Stored data
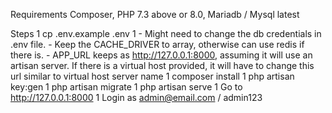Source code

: Requirements 
Composer, PHP 7.3 above or 8.0, Mariadb / Mysql latest 

Steps
1 cp .env.example .env
1 
    - Might need to change the db credentials in .env file. 
    - Keep the CACHE_DRIVER to array, otherwise can use redis if there is.
    - APP_URL keeps as http://127.0.0.1:8000, assuming it will use an artisan server. If there is a virtual host provided, it will have to change this url similar to virtual host server name
1 composer install
1 php artisan key:gen
1 php artisan migrate
1 php artisan serve
1 Go to http://127.0.0.1:8000
1 Login as admin@email.com / admin123

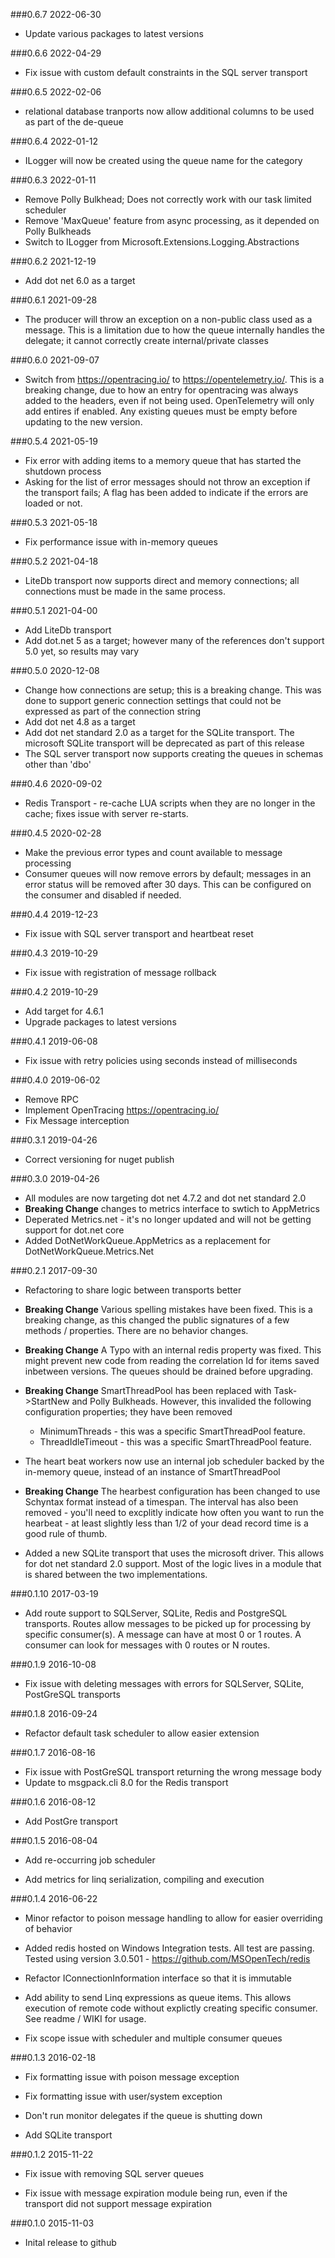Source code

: ###0.6.7 2022-06-30
* Update various packages to latest versions

###0.6.6 2022-04-29
* Fix issue with custom default constraints in the SQL server transport

###0.6.5 2022-02-06
* relational database tranports now allow additional columns to be used as part of the de-queue

###0.6.4 2022-01-12
* ILogger will now be created using the queue name for the category

###0.6.3 2022-01-11
* Remove Polly Bulkhead; Does not correctly work with our task limited scheduler
* Remove 'MaxQueue' feature from async processing, as it depended on Polly Bulkheads
* Switch to ILogger from Microsoft.Extensions.Logging.Abstractions

###0.6.2 2021-12-19
* Add dot net 6.0 as a target

###0.6.1 2021-09-28
* The producer will throw an exception on a non-public class used as a message. This is a limitation due to how the queue internally handles the delegate; it cannot correctly create internal/private classes

###0.6.0 2021-09-07
* Switch from https://opentracing.io/ to https://opentelemetry.io/.  This is a breaking change, due to how an entry for opentracing was always added to the headers, even if not being used. OpenTelemetry will only add entires if enabled.  Any existing queues must be empty before updating to the new version.

###0.5.4 2021-05-19
* Fix error with adding items to a memory queue that has started the shutdown process
* Asking for the list of error messages should not throw an exception if the transport fails; A flag has been added to indicate if the errors are loaded or not.

###0.5.3 2021-05-18
* Fix performance issue with in-memory queues

###0.5.2 2021-04-18
* LiteDb transport now supports direct and memory connections; all connections must be made in the same process.

###0.5.1 2021-04-00
* Add LiteDb transport
* Add dot.net 5 as a target; however many of the references don't support 5.0 yet, so results may vary

###0.5.0 2020-12-08
* Change how connections are setup; this is a breaking change.  This was done to support generic connection settings that could not be expressed as part of the connection string
* Add dot net 4.8 as a target
* Add dot net standard 2.0 as a target for the SQLite transport. The microsoft SQLite transport will be deprecated as part of this release
* The SQL server transport now supports creating the queues in schemas other than 'dbo'

###0.4.6 2020-09-02
* Redis Transport - re-cache LUA scripts when they are no longer in the cache; fixes issue with server re-starts.

###0.4.5 2020-02-28
* Make the previous error types and count available to message processing
* Consumer queues will now remove errors by default; messages in an error status will be removed after 30 days. This can be configured on the consumer and disabled if needed.

###0.4.4 2019-12-23
* Fix issue with SQL server transport and heartbeat reset

###0.4.3 2019-10-29
* Fix issue with registration of message rollback

###0.4.2 2019-10-29
* Add target for 4.6.1
* Upgrade packages to latest versions

###0.4.1 2019-06-08
* Fix issue with retry policies using seconds instead of milliseconds

###0.4.0 2019-06-02
* Remove RPC
* Implement OpenTracing https://opentracing.io/
* Fix Message interception

###0.3.1 2019-04-26
* Correct versioning for nuget publish

###0.3.0 2019-04-26
* All modules are now targeting dot net 4.7.2 and dot net standard 2.0
* **Breaking Change** changes to metrics interface to swtich to AppMetrics
* Deperated Metrics.net - it's no longer updated and will not be getting support for dot.net core
* Added DotNetWorkQueue.AppMetrics as a replacement for DotNetWorkQueue.Metrics.Net

###0.2.1 2017-09-30
* Refactoring to share logic between transports better

* **Breaking Change** Various spelling mistakes have been fixed. This is a breaking change, as this changed the public signatures of a few methods / properties. There are no behavior changes.

* **Breaking Change** A Typo with an internal redis property was fixed. This might prevent new code from reading the correlation Id for items saved inbetween versions. The queues should be drained before upgrading.

* **Breaking Change** SmartThreadPool has been replaced with Task->StartNew and Polly Bulkheads. However, this invalided the following configuration properties; they have been removed
	* MinimumThreads - this was a specific SmartThreadPool feature.
	* ThreadIdleTimeout - this was a specific SmartThreadPool feature.

* The heart beat workers now use an internal job scheduler backed by the in-memory queue, instead of an instance of SmartThreadPool

* **Breaking Change** The hearbest configuration has been changed to use Schyntax format instead of a timespan. The interval has also been removed - you'll need to excplitly indicate how often you want to run the hearbeat - at least slightly less than 1/2 of your dead record time is a good rule of thumb.

* Added a new SQLite transport that uses the microsoft driver. This allows for dot net standard 2.0 support. Most of the logic lives in a module that is shared between the two implementations.

###0.1.10 2017-03-19
* Add route support to SQLServer, SQLite, Redis and PostgreSQL transports. Routes allow messages to be picked up for processing by specific consumer(s). A message can have at most 0 or 1 routes. A consumer can look for messages with 0 routes or N routes.

###0.1.9 2016-10-08
* Fix issue with deleting messages with errors for SQLServer, SQLite, PostGreSQL transports

###0.1.8 2016-09-24
* Refactor default task scheduler to allow easier extension

###0.1.7 2016-08-16

* Fix issue with PostGreSQL transport returning the wrong message body
* Update to msgpack.cli 8.0 for the Redis transport

###0.1.6 2016-08-12

* Add PostGre transport

###0.1.5 2016-08-04

* Add re-occurring job scheduler

* Add metrics for linq serialization, compiling and execution


###0.1.4 2016-06-22

* Minor refactor to poison message handling to allow for easier overriding of behavior

* Added redis hosted on Windows Integration tests. All test are passing. Tested using version 3.0.501 - https://github.com/MSOpenTech/redis

* Refactor IConnectionInformation interface so that it is immutable

* Add ability to send Linq expressions as queue items. This allows execution of remote code without explictly creating specific consumer. See readme / WIKI for usage.

* Fix scope issue with scheduler and multiple consumer queues



###0.1.3 2016-02-18

* Fix formatting issue with poison message exception

* Fix formatting issue with user/system exception

* Don't run monitor delegates if the queue is shutting down

* Add SQLite transport



###0.1.2 2015-11-22

* Fix issue with removing SQL server queues

* Fix issue with message expiration module being run, even if the transport did not support message expiration



###0.1.0 2015-11-03

* Inital release to github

Exercise brief
Show the lines above that include "AppMetrics".

Answer to the exercise
* **Breaking Change** changes to metrics interface to swtich to AppMetrics
* Added DotNetWorkQueue.AppMetrics as a replacement for DotNetWorkQueue.Metrics.Net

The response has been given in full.